European and American analysts believe the Trans-Caspian pipeline project is viable
17.11.2019 | 20:51 |The Trans-Caspian gas pipeline project, which will bring Turkmen gas to European consumers, is quite viable and is implementable. This is the view of a senior fellow at the Atlantic Council, founder of International Market Analysis Ltd. Ariel Cohen.
“It is very easily done technically. It requires an interconnector of only 120 kilometers between the Turkmen sector of the Caspian Sea and the Azerbaijani sector of the Caspian,” the well-known American political scientist said in an interview with Trend news agency.
According to Cohen, international financial institutions such as the European Bank for reconstruction and development or the Asian development Bank can invest in the project.
The expert said the EU “should play a bigger role and be more emphatic and more assertive about that.” And then, probably, the idea of a gas pipeline will materialize in the next decade.
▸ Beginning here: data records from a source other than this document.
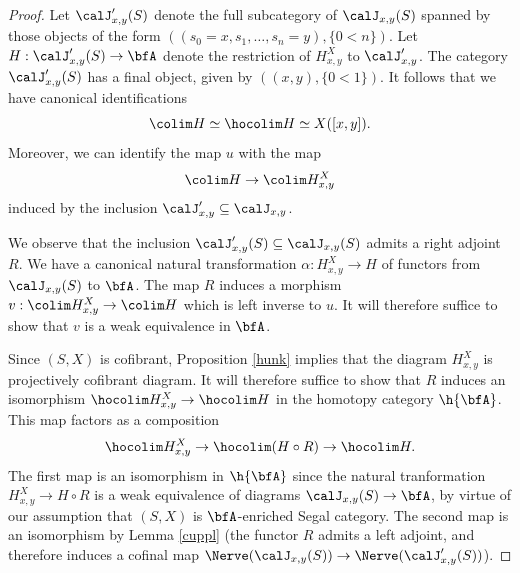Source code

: \begin{proof}
Let $\calJ'_{x,y}(S)$ denote the full subcategory of $\calJ_{x,y}(S)$ spanned by those objects of the form
$( (s_0 = x, s_1, \ldots, s_n = y), \{ 0 < n \} )$. Let $H: \calJ'_{x,y}(S) \rightarrow \bfA$ denote the restriction of $H^{X}_{x,y}$ to $\calJ'_{x,y}$. The category $\calJ'_{x,y}(S)$ has a final object, given by
$( (x,y), \{0 < 1\} )$. It follows that we have canonical identifications
$$ \colim H \simeq \hocolim H \simeq X( [x,y] ).$$
Moreover, we can identify the map $u$ with the map
$$\colim H \rightarrow \colim H^{X}_{x,y}$$
induced by the inclusion $\calJ'_{x,y} \subseteq \calJ_{x,y}$. 

We observe that the inclusion $\calJ'_{x,y}(S) \subseteq \calJ_{x,y}(S)$ admits a right adjoint $R$. We have a canonical natural transformation $\alpha: H^X_{x,y} \rightarrow H$ of functors
from $\calJ_{x,y}(S)$ to $\bfA$. The map $R$ induces a morphism
$v: \colim H^{X}_{x,y} \rightarrow \colim H$ which is left inverse to $u$. It will therefore suffice
to show that $v$ is a weak equivalence in $\bfA$. 

Since $(S,X)$ is cofibrant, Proposition \ref{hunk} implies that the diagram $H^{X}_{x,y}$ is projectively cofibrant diagram. It will therefore suffice to show that $R$ induces an
isomorphism $\hocolim H^{X}_{x,y} \rightarrow \hocolim H$ in the homotopy category $\h{\bfA}$.
This map factors as a composition
$$ \hocolim H^{X}_{x,y} \rightarrow \hocolim (H \circ R) \rightarrow \hocolim H.$$
The first map is an isomorphism in $\h{\bfA}$ since the natural tranformation $H^{X}_{x,y} \rightarrow H \circ R$ is a weak equivalence of diagrams $\calJ_{x,y}(S) \rightarrow \bfA$, by virtue of our assumption
that $(S,X)$ is $\bfA$-enriched Segal category. The second map is an isomorphism by Lemma \ref{cuppl}
(the functor $R$ admits a left adjoint, and therefore induces a cofinal map $\Nerve( \calJ_{x,y}(S) ) \rightarrow \Nerve( \calJ'_{x,y}(S) )$).
\end{proof}

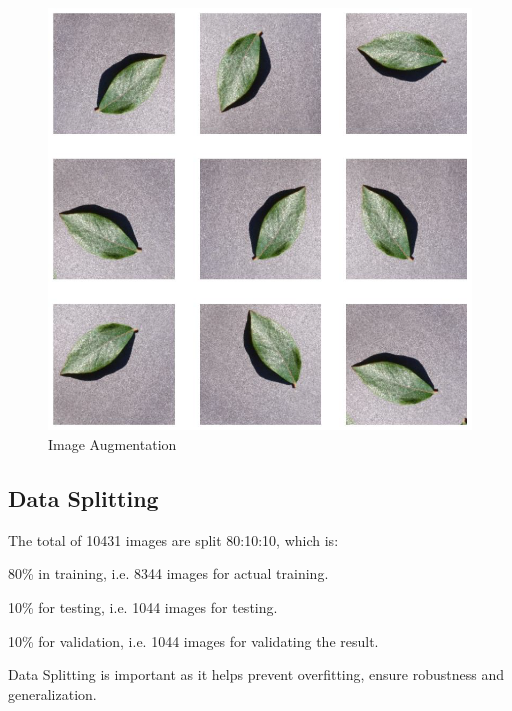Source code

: \begin{figure}
    \centering
    \includegraphics[width=1\linewidth]{graphics//chapter 4/image aug.png}
    \caption{Image Augmentation}
    \label{fig:img-augmentation}
\end{figure}


\subsection{Data Splitting}
The total of 10431 images are split 80:10:10, which is:\par
80\% in training, i.e. 8344 images for actual training.\par
10\% for testing, i.e. 1044 images for testing.\par
10\% for validation, i.e. 1044 images for validating the result.\par \vspace{1em}

Data Splitting is important as it helps prevent overfitting, ensure robustness and generalization.


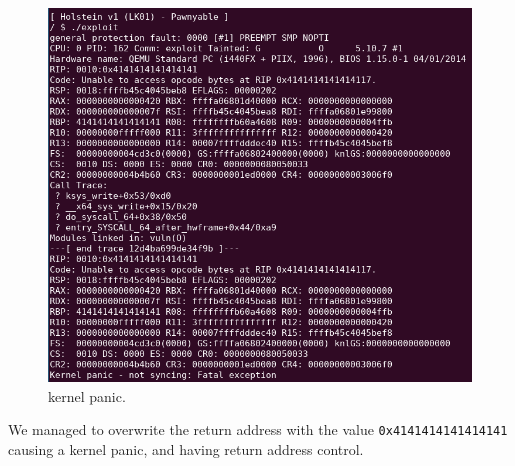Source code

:     \begin{figure}[htbp]
        \centering
        \includegraphics[width=1\linewidth]{Images/kernel_panic.png}
        \caption{kernel panic.}
        \label{fig:enter-label}
    \end{figure}

    
    We managed to overwrite the return address with the value \texttt{0x4141414141414141} causing a kernel panic, and having return address control.\newline
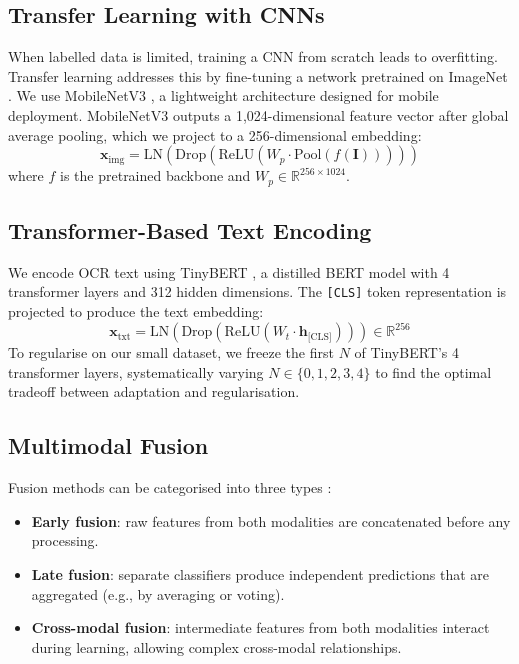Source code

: \documentclass[10pt,twocolumn]{article}
\begin{document}
\subsection{Transfer Learning with CNNs}

When labelled data is limited, training a CNN from scratch leads to overfitting. Transfer learning addresses this by fine-tuning a network pretrained on ImageNet \citep{krizhevsky2012imagenet}. We use MobileNetV3 \citep{howard2019mobilenet}, a lightweight architecture designed for mobile deployment. MobileNetV3 outputs a 1,024-dimensional feature vector after global average pooling, which we project to a 256-dimensional embedding:
\begin{equation}
    \mathbf{x}_{\text{img}} = \text{LN}(\text{Drop}(\text{ReLU}(W_p \cdot \text{Pool}(f(\mathbf{I})))))
\end{equation}
where $f$ is the pretrained backbone and $W_p \in \mathbb{R}^{256 \times 1024}$.

\subsection{Transformer-Based Text Encoding}

We encode OCR text using TinyBERT \citep{jiao2020tinybert}, a distilled BERT model \citep{devlin2019bert} with 4 transformer layers and 312 hidden dimensions. The \texttt{[CLS]} token representation is projected to produce the text embedding:
\begin{equation}
    \mathbf{x}_{\text{txt}} = \text{LN}(\text{Drop}(\text{ReLU}(W_t \cdot \mathbf{h}_{\text{[CLS]}}))) \in \mathbb{R}^{256}
\end{equation}
To regularise on our small dataset, we freeze the first $N$ of TinyBERT's 4 transformer layers, systematically varying $N \in \{0, 1, 2, 3, 4\}$ to find the optimal tradeoff between adaptation and regularisation.

\subsection{Multimodal Fusion}

Fusion methods can be categorised into three types \citep{pettersson2024multimodal}:

\begin{itemize}[nosep,leftmargin=*]
    \item \textbf{Early fusion}: raw features from both modalities are concatenated before any processing.
    \item \textbf{Late fusion}: separate classifiers produce independent predictions that are aggregated (e.g., by averaging or voting).
    \item \textbf{Cross-modal fusion}: intermediate features from both modalities interact during learning, allowing complex cross-modal relationships.
\end{itemize}
\end{document}
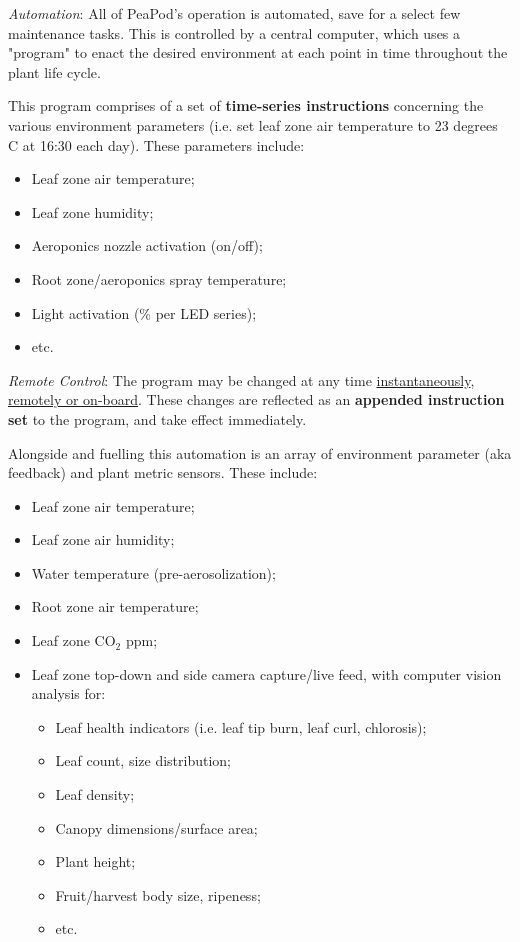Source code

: \documentclass{report}
\begin{document}


\textit{Automation}: All of PeaPod's operation is automated, save for a select few maintenance tasks. This is controlled by a central computer, which uses a "program" to enact the desired environment at each point in time throughout the plant life cycle. 

This program comprises of a set of \textbf{time-series instructions} concerning the various environment parameters (i.e. set leaf zone air temperature to 23 degrees C at 16:30 each day). These parameters include:
\begin{itemize}
    \item Leaf zone air temperature;
    \item Leaf zone humidity;
    \item Aeroponics nozzle activation (on/off);
    \item Root zone/aeroponics spray temperature;
    \item Light activation (\% per LED series);
    \item etc.
\end{itemize}

\textit{Remote Control}: The program may be changed at any time \uline{instantaneously}, \uline{remotely or on-board}. These changes are reflected as an \textbf{appended instruction set} to the program, and take effect immediately. 

Alongside and fuelling this automation is an array of environment parameter (aka feedback) and plant metric sensors. These include:
\begin{itemize}
    \item Leaf zone air temperature;
    \item Leaf zone air humidity;
    \item Water temperature (pre-aerosolization);
    \item Root zone air temperature;
    \item Leaf zone CO${}_2$ ppm;
    \item Leaf zone top-down and side camera capture/live feed, with computer vision analysis for:
    \begin{itemize}
        \item Leaf health indicators (i.e. leaf tip burn, leaf curl, chlorosis);
        \item Leaf count, size distribution;
        \item Leaf density;
        \item Canopy dimensions/surface area;
        \item Plant height;
        \item Fruit/harvest body size, ripeness;
        \item etc.
    \end{itemize}
\end{itemize}
\end{document}
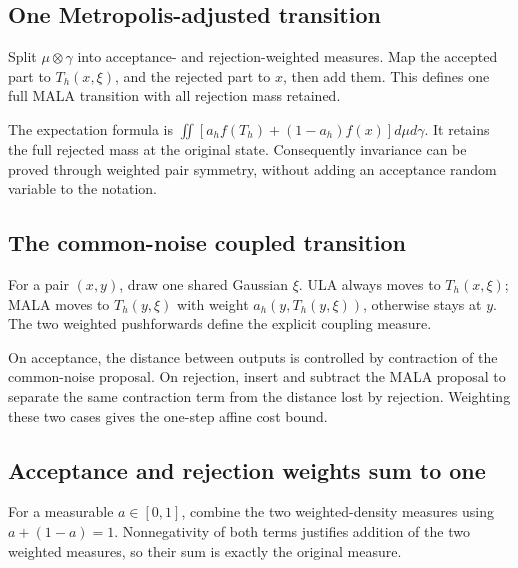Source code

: \documentclass[11pt,a4paper]{report}
\begin{document}
\subsection{\texorpdfstring{One Metropolis-adjusted transition}{One Metropolis-adjusted transition}}
\label{report-step-UnadjustedLangevin-MALACoupling-lean-8}


Split \(\mu\otimes\gamma\) into acceptance- and rejection-weighted measures. Map the accepted part to \(T_h(x,\xi)\), and the rejected part to \(x\), then add them. This defines one full MALA transition with all rejection mass retained.



The expectation formula is \(\iint[a_h f(T_h)+(1-a_h)f(x)]d\mu d\gamma\). It retains the full rejected mass at the original state. Consequently invariance can be proved through weighted pair symmetry, without adding an acceptance random variable to the notation.

\subsection{\texorpdfstring{The common-noise coupled transition}{The common-noise coupled transition}}
\label{report-step-UnadjustedLangevin-MALACoupling-lean-9}


For a pair \((x,y)\), draw one shared Gaussian \(\xi\). ULA always moves to \(T_h(x,\xi)\); MALA moves to \(T_h(y,\xi)\) with weight \(a_h(y,T_h(y,\xi))\), otherwise stays at \(y\). The two weighted pushforwards define the explicit coupling measure.



On acceptance, the distance between outputs is controlled by contraction of the common-noise proposal. On rejection, insert and subtract the MALA proposal to separate the same contraction term from the distance lost by rejection. Weighting these two cases gives the one-step affine cost bound.

\subsection{\texorpdfstring{Acceptance and rejection weights sum to one}{Acceptance and rejection weights sum to one}}
\label{report-step-UnadjustedLangevin-MALACoupling-lean-10}


For a measurable \(a\in[0,1]\), combine the two weighted-density measures using \(a+(1-a)=1\). Nonnegativity of both terms justifies addition of the two weighted measures, so their sum is exactly the original measure.
\end{document}
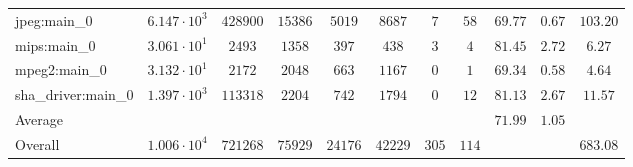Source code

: \begin{tabular}{|l|c|c|c|c|c|c|c|c|c|c|}
jpeg:main\_0            & $ 6.147 \cdot 10^{3} $ & $ 428900 $ & $ 15386 $ & $ 5019  $ & $ 8687  $ & $ 7   $ & $ 58  $ & $ 69.77       $ & $ 0.67    $ & $ 103.20  $ \\
mips:main\_0            & $ 3.061 \cdot 10^{1} $ & $ 2493   $ & $ 1358  $ & $ 397   $ & $ 438   $ & $ 3   $ & $ 4   $ & $ 81.45       $ & $ 2.72    $ & $ 6.27    $ \\
mpeg2:main\_0           & $ 3.132 \cdot 10^{1} $ & $ 2172   $ & $ 2048  $ & $ 663   $ & $ 1167  $ & $ 0   $ & $ 1   $ & $ 69.34       $ & $ 0.58    $ & $ 4.64    $ \\
sha\_driver:main\_0     & $ 1.397 \cdot 10^{3} $ & $ 113318 $ & $ 2204  $ & $ 742   $ & $ 1794  $ & $ 0   $ & $ 12  $ & $ 81.13       $ & $ 2.67    $ & $ 11.57   $ \\
\hline
Average                 & $                    $ & $        $ & $       $ & $       $ & $       $ & $     $ & $     $ & $ 71.99       $ & $ 1.05    $ & $         $ \\
\hline
Overall                 & $ 1.006 \cdot 10^{4} $ & $ 721268 $ & $ 75929 $ & $ 24176 $ & $ 42229 $ & $ 305 $ & $ 114 $ & $             $ & $         $ & $ 683.08  $ \\
\hline
\end{tabular}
The support of the Trans-Caspian project by Brussels in the light of the desire to diversify gas supply sources was mentioned in an interview with Trend by Francis Perrin, Senior Fellow at the Policy Center for the New South (PCNS, Rabat) and at the French Institute for International and Strategic Affairs.

“It would be part of the Southern Gas Corridor, which is being developed with the South Caucasus Pipeline (SCP), TANAP and the Trans-Adriatic Pipeline (TAP). The route constituted by the SCP, TANAP and TAP will allow the EU to begin importing gas from Azerbaijan from 2020 onwards and it is in the strategic and economic interests of the EU to go on developing the Southern gas Corridor. The EU is ready to bring some financial contribution and some international financial institutions and several Western companies are also interested in this project,” the expert on energy issues explained.
And according to Perrin, the project requires very strong alliance between Turkmenistan, Azerbaijan, Georgia and the EU.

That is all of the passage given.